Pharmacologically Distinct Nicotinic Acetylcholine Receptors Drive Efferent-Mediated Excitation in Calyx-Bearing Vestibular Afferents

Electrical stimulation of vestibular efferent neurons rapidly excites the resting discharge of calyx/dimorphic (CD) afferents. In turtle, this excitation arises when acetylcholine (ACh), released from efferent terminals, directly depolarizes calyceal endings by activating nicotinic ACh receptors (nAChRs). Although molecular biological data from the peripheral vestibular system implicate most of the known nAChR subunits, specific information about those contributing to efferent-mediated excitation of CD afferents is lacking. We sought to identify the nAChR subunits that underlie the rapid excitation of CD afferents and whether they differ from alpha 9 alpha 10 nAChRs on type II hair cells that drive efferent-mediated inhibition in adjacent bouton afferents.
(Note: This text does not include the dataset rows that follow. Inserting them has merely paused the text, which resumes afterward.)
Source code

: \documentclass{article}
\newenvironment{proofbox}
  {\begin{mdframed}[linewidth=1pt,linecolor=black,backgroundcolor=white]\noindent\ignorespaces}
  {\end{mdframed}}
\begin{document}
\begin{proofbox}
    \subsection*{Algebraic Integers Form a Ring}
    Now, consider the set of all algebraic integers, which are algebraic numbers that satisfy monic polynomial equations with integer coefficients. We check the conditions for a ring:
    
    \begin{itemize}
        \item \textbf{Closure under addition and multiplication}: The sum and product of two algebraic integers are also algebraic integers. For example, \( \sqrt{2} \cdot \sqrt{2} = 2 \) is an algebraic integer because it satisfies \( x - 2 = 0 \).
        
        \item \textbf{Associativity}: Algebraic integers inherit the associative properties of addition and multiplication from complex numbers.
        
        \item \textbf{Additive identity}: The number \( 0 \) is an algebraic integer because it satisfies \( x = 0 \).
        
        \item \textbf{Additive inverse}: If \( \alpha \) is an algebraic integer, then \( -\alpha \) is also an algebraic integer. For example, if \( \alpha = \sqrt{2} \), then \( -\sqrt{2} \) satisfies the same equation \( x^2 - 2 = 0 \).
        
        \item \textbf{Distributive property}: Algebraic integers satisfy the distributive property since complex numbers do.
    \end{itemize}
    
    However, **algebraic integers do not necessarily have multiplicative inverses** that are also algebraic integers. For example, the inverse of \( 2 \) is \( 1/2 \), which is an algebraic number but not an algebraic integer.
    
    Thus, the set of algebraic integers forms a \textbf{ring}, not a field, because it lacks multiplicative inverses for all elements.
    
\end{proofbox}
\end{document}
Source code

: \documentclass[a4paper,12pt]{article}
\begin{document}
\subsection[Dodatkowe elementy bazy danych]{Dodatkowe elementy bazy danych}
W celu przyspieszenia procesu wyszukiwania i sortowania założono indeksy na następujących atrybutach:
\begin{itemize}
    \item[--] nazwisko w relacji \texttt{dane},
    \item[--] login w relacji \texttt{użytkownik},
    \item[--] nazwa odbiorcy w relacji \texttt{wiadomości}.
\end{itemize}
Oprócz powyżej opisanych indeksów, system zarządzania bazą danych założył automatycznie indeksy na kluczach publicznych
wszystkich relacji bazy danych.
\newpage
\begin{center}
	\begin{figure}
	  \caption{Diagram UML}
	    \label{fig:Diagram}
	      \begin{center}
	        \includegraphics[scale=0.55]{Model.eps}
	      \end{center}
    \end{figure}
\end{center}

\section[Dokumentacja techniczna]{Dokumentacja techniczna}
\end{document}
We recorded from CD and bouton afferents innervating the turtle posterior crista during electrical stimulation of vestibular efferents while applying several subtype-selective nAChR agonists and antagonists. The alpha 9 alpha 10 nAChR antagonists, alpha-bungarotoxin and alpha-conotoxin RgIA, blocked efferent-mediated inhibition in bouton afferents while leaving efferent-mediated excitation in CD units largely intact. Conversely, 5-iodo-A-85380, sazetidine-A, varenicline, alpha-conotoxin MII, and bPiDDB (N,N-dodecane-1,12-diyl-bis-3-picolinium dibromide) blocked efferent-mediated excitation in CD afferents without affecting efferent-mediated inhibition in bouton afferents. This pharmacological profile suggested that calyceal nAChRs contain alpha 6 and beta 2, but not alpha 9, nAChR subunits. Selective blockade of efferent-mediated excitation in CD afferents distinguished dimorphic from calyx afferents by revealing type II hair cell input. Dimorphic afferents differed in having higher mean discharge rates and a mean efferent-mediated excitation that was smaller in amplitude yet longer in duration. Molecular biological data demonstrated the expression of alpha 9 in turtle hair cells and alpha 4 and beta 2 in associated vestibular ganglia.